I'm looking for the most performant way to compute all first integer powers of floating `X`

inside SSE-128/AVX-256/AVX-512 register (128 and 256 and 512 bits), e.g. for float AVX1-256 I want to get in register `X^1, X^2, X^3, X^4, X^5, X^6, X^7, X^8`

given `X`

on input. I need code for both float-32 and double-64.

I implemented this code for AVX-256/float-32 case:

```
__m256 _mm256_powers_ps(float x) {
float const x2 = x * x, x4 = x2 * x2;
return _mm256_mul_ps(
_mm256_mul_ps(
_mm256_setr_ps( x, x2, x, x2, x, x2, x, x2),
_mm256_setr_ps( 1, 1, x2, x2, 1, 1, x2, x2)
),
_mm256_setr_ps( 1, 1, 1, 1, x4, x4, x4, x4)
);
}
```

I designed it mainly to look simple. But I think performance-wise it can be made faster, maybe one or two less multiplications. Can anybody suggest a faster version? Maybe there is even some single AVX instruction for computing these powers?

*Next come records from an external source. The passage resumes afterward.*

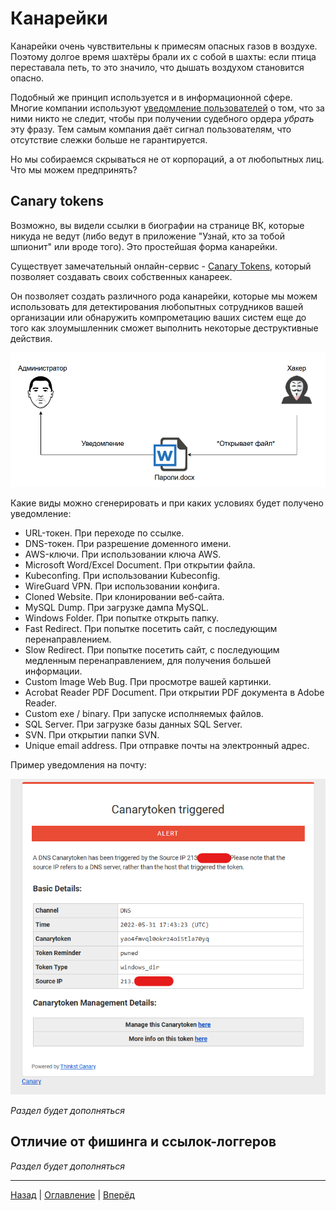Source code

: # Канарейки

Канарейки очень чувствительны к примесям опасных газов в воздухе.
Поэтому долгое время шахтёры брали их с собой в шахты: если птица
переставала петь, то это значило, что дышать воздухом становится
опасно.

Подобный же принцип используется и в информационной сфере. Многие
компании используют [уведомление пользователей](https://ru.wikipedia.org/wiki/Свидетельство_канарейки)
о том, что за ними никто не следит, чтобы при получении судебного
ордера *убрать* эту фразу. Тем самым компания даёт сигнал пользователям,
что отсутствие слежки больше не гарантируется.

Но мы собираемся скрываться не от корпораций, а от любопытных лиц.
Что мы можем предпринять?

## Canary tokens

Возможно, вы видели ссылки в биографии на странице ВК, которые никуда
не ведут (либо ведут в приложение "Узнай, кто за тобой шпионит" или
вроде того). Это простейшая форма канарейки.

Существует замечательный онлайн-сервис - [Canary Tokens](https://canarytokens.org/generate), который позволяет создавать своих собственных канареек.

Он позволяет создать различного рода канарейки, которые мы можем использовать для детектирования любопытных сотрудников вашей организации или обнаружить компрометацию ваших систем еще до того как злоумышленник сможет выполнить некоторые деструктивные действия.

<img width="550" alt="Выключение автозаполнения в поисковой строке" src="../img/canary_token_flow.png">

Какие виды можно сгенерировать и при каких условиях будет получено уведомление:
-  URL-токен. При переходе по ссылке.
-  DNS-токен. При разрешение доменного имени.
-  AWS-ключи. При использовании ключа AWS.
-  Microsoft Word/Excel Document. При открытии файла.
-  Kubeconfing. При использовании Kubeconfig.
-  WireGuard VPN. При использовании конфига.
-  Cloned Website. При клонировании веб-сайта.
-  MySQL Dump. При загрузке дампа MySQL.
-  Windows Folder. При попытке открыть папку.
-  Fast Redirect. При попытке посетить сайт, с последующим перенаправлением.
-  Slow Redirect. При попытке посетить сайт, с последующим медленным перенаправлением, для получения большей информации.
-  Custom Image Web Bug. При просмотре вашей картинки.
-  Acrobat Reader PDF Document. При открытии PDF документа в Adobe Reader.
-  Custom exe / binary. При запуске исполняемых файлов.
-  SQL Server. При загрузке базы данных SQL Server.
-  SVN. При открытии папки SVN.
-  Unique email address. При отправке почты на электронный адрес.

Пример уведомления на почту:

<img width="550" alt="Пример уведомления canary-токена" src="../img/canary_token_example.png">

*Раздел будет дополняться*

## Отличие от фишинга и ссылок-логгеров

*Раздел будет дополняться*

---

[Назад](./breach-detection.md) | [Оглавление](../README.md) | [Вперёд](./platforms.md)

I'm interested in both float-32 and double-64 versions for all of 128-bit (4 floats or 2 doubles) and 256-bit (8 floats or 4 doubles) and 512-bit SIMD registers (16 floats or 8 doubles).

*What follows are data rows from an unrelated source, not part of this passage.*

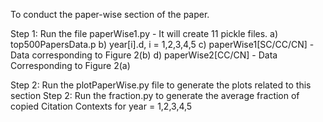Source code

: To conduct the paper-wise section of the paper. 

Step 1: Run the file paperWise1.py
		- It will create 11 pickle files. 
			a) top500PapersData.p 
			b) year[i].d, i = 1,2,3,4,5
			c) paperWise1[SC/CC/CN] - Data corresponding to Figure 2(b)
			d) paperWise2[CC/CN] - Data Corresponding to Figure 2(a)

Step 2: Run the plotPaperWise.py file to generate the plots related to this section
Step 2: Run the fraction.py to generate the average fraction of copied Citation Contexts for year = 1,2,3,4,5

I also implemented possibly faster version, looking more complex, but that has one less multiplication, speed comparison wasn't done:

```
__m256 _mm256_powers_ps(float x) {
float const x2 = x * x;
__m256 const r = _mm256_mul_ps(
_mm256_setr_ps( x, x2, x, x2, x, x2, x, x2),
_mm256_setr_ps( 1, 1, x2, x2, 1, 1, x2, x2)
);
return _mm256_mul_ps(r,
_mm256_setr_m128(_mm_set1_ps(1),
_mm_permute_ps(_mm256_castps256_ps128(r), 0b11'11'11'11))
);
}
```

I was also thinking about that simple non-SIMD solution might be also fast, because of good parallel pipelining of many independent multiplications:

```
__m256 _mm256_powers_ps(float x) {
auto const x2 = x * x;
auto const x3 = x2 * x;
auto const x4 = x2 * x2;
return _mm256_setr_ps(
x, x2, x3, x4, x4 * x, x4 * x2, x4 * x3, x4 * x4);
}
```

**Note**: these powers of `X`

are needed for the stage of computing float or double precision polynomial, see my other question regarding computing polynomials on SIMD. This polynomial may have different degrees, sometimes 3, sometimes 6, sometimes 9, sometimes 15, even 25 or 32 or 43 degree. This numbers are arbitrary, actually there could be used whole range of 1-48 degrees of polynomials. Coefficients of polynomials are given beforehand as constants. But value `X`

for which it should be computed is not known in advance. Of cause I will use `FMA`

module to compute poly value itself, but precomputed `X`

powers are needed for computing poly using SIMD.

Most common target CPU that will be used is Intel Xeon Gold 6230 that has AVX-512, so I need to optimize code for it.